* **WHAT THE TASK REQUIRES**
Each line in the data must be reproduced as written, except for any picture.
[PROVIDED DATA Boundary: Start]
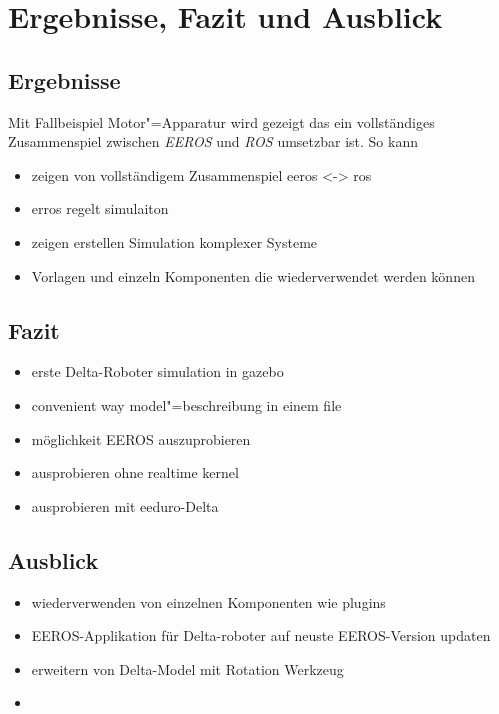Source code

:\chapter{Ergebnisse, Fazit und Ausblick}

\section{Ergebnisse}
Mit Fallbeispiel Motor"=Apparatur wird gezeigt das ein vollständiges Zusammenspiel zwischen \textit{EEROS} und \textit{ROS} umsetzbar ist.
So kann 


\begin{itemize}
\item zeigen von vollständigem Zusammenspiel eeros <-> ros
\item erros regelt simulaiton
\item zeigen erstellen Simulation komplexer Systeme
\item Vorlagen und einzeln Komponenten die wiederverwendet werden können
\end{itemize}

\section{Fazit}
\begin{itemize}
\item erste Delta-Roboter simulation in gazebo
\item convenient way model"=beschreibung in einem file
\item möglichkeit EEROS auszuprobieren
\item ausprobieren ohne realtime kernel
\item ausprobieren mit eeduro-Delta
\end{itemize}

\section{Ausblick}
\begin{itemize}
\item wiederverwenden von einzelnen Komponenten wie plugins
\item EEROS-Applikation für Delta-roboter auf neuste EEROS-Version updaten
\item erweitern von Delta-Model mit Rotation Werkzeug
\item 
\end{itemize}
[PROVIDED DATA Boundary: End]
* **EXERCISE RESULT**
Source code

:\chapter{Ergebnisse, Fazit und Ausblick}

\section{Ergebnisse}
Mit Fallbeispiel Motor"=Apparatur wird gezeigt das ein vollständiges Zusammenspiel zwischen \textit{EEROS} und \textit{ROS} umsetzbar ist.
So kann 


\begin{itemize}
\item zeigen von vollständigem Zusammenspiel eeros <-> ros
\item erros regelt simulaiton
\item zeigen erstellen Simulation komplexer Systeme
\item Vorlagen und einzeln Komponenten die wiederverwendet werden können
\end{itemize}

\section{Fazit}
\begin{itemize}
\item erste Delta-Roboter simulation in gazebo
\item convenient way model"=beschreibung in einem file
\item möglichkeit EEROS auszuprobieren
\item ausprobieren ohne realtime kernel
\item ausprobieren mit eeduro-Delta
\end{itemize}

\section{Ausblick}
\begin{itemize}
\item wiederverwenden von einzelnen Komponenten wie plugins
\item EEROS-Applikation für Delta-roboter auf neuste EEROS-Version updaten
\item erweitern von Delta-Model mit Rotation Werkzeug
\item 
\end{itemize}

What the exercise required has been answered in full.